Senate debates
Tuesday, 25 November 2025
Adjournment
Critical and Strategic Minerals Industry, Small Business
8:20 pm
Susan McDonald (Queensland, National Party, Shadow Minister for Resources and Northern Australia) Share this | Hansard source
I rise tonight to welcome the announcement from Eva Copper about their financial investment decision, which was just made yesterday. This is incredibly important in the north-west minerals province of North West Queensland. This is the sort of project that we know needs to come forward to build Australia's national security and national prosperity, and it will produce, on average, 65,000 tonnes of copper and 19,000 tonnes of gold per annum over the life of the mine. This is a well-known brownfield development. The north-west is the place that will be well supported by the CopperString project. This is the kind of investment that northern Australia needs to see, not just to develop its critical minerals and central minerals but also to see defence and community supported in the north, as well as our great agricultural industry in the region. This has been well received by the community, and I'm just delighted to see that this investment has taken a $2½ billion investment on average.

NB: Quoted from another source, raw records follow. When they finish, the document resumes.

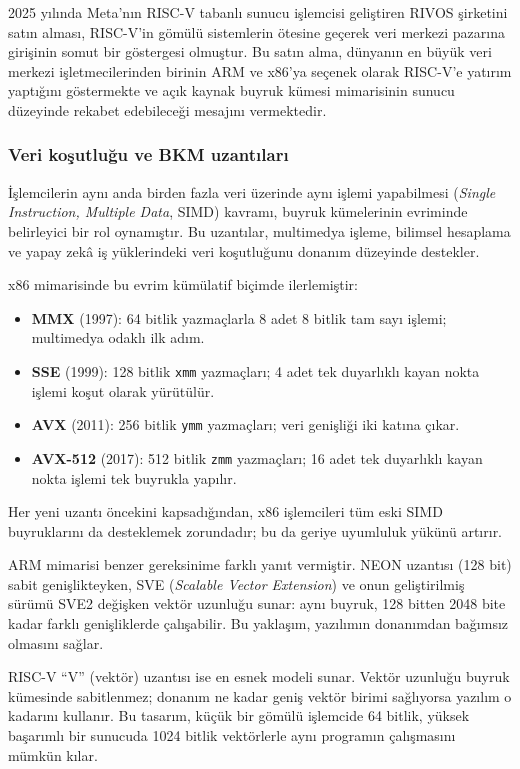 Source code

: 2025 yılında Meta'nın RISC-V tabanlı sunucu işlemcisi geliştiren RIVOS şirketini satın alması, RISC-V'in gömülü sistemlerin ötesine geçerek veri merkezi pazarına girişinin somut bir göstergesi olmuştur. Bu satın alma, dünyanın en büyük veri merkezi işletmecilerinden birinin ARM ve x86'ya seçenek olarak RISC-V'e yatırım yaptığını göstermekte ve açık kaynak buyruk kümesi mimarisinin sunucu düzeyinde rekabet edebileceği mesajını vermektedir.

\subsubsection*{Veri koşutluğu ve BKM uzantıları}
İşlemcilerin aynı anda birden fazla veri üzerinde aynı işlemi yapabilmesi (\emph{Single Instruction, Multiple Data}, SIMD) kavramı, buyruk kümelerinin evriminde belirleyici bir rol oynamıştır. Bu uzantılar, multimedya işleme, bilimsel hesaplama ve yapay zekâ iş yüklerindeki veri koşutluğunu donanım düzeyinde destekler.

x86 mimarisinde bu evrim kümülatif biçimde ilerlemiştir:
\begin{itemize}[nosep]
\item \textbf{MMX} (1997): 64 bitlik yazmaçlarla 8 adet 8 bitlik tam sayı işlemi; multimedya odaklı ilk adım.
\item \textbf{SSE} (1999): 128 bitlik \texttt{xmm} yazmaçları; 4 adet tek duyarlıklı kayan nokta işlemi koşut olarak yürütülür.
\item \textbf{AVX} (2011): 256 bitlik \texttt{ymm} yazmaçları; veri genişliği iki katına çıkar.
\item \textbf{AVX-512} (2017): 512 bitlik \texttt{zmm} yazmaçları; 16 adet tek duyarlıklı kayan nokta işlemi tek buyrukla yapılır.
\end{itemize}

Her yeni uzantı öncekini kapsadığından, x86 işlemcileri tüm eski SIMD buyruklarını da desteklemek zorundadır; bu da geriye uyumluluk yükünü artırır.

ARM mimarisi benzer gereksinime farklı yanıt vermiştir. NEON uzantısı (128 bit) sabit genişlikteyken, SVE (\emph{Scalable Vector Extension}) ve onun geliştirilmiş sürümü SVE2 değişken vektör uzunluğu sunar: aynı buyruk, 128 bitten 2048 bite kadar farklı genişliklerde çalışabilir. Bu yaklaşım, yazılımın donanımdan bağımsız olmasını sağlar.

RISC-V ``V'' (vektör) uzantısı ise en esnek modeli sunar. Vektör uzunluğu buyruk kümesinde sabitlenmez; donanım ne kadar geniş vektör birimi sağlıyorsa yazılım o kadarını kullanır. Bu tasarım, küçük bir gömülü işlemcide 64 bitlik, yüksek başarımlı bir sunucuda 1024 bitlik vektörlerle aynı programın çalışmasını mümkün kılar.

This takes real capital. We should welcome it and the fact that this business has invested in Australia and not in one of the many offshore competition. It will generate around $17 billion for Queensland and for Australia. This is the kind of project that builds real prosperity and real jobs and builds the prosperity of the nation. It just reminds us, though, why it is so important that we be investing in the right infrastructure and the right development, not just for the mines but also for the community that supports it and for the families that go to work in copper mines, as well as for the small businesses in the Cloncurry region that will support it. So I am really delighted to welcome this investment and to support the investment, both for the mining company and for the entire region that will drive Queensland's prosperity into the future. Well done, Eva Copper.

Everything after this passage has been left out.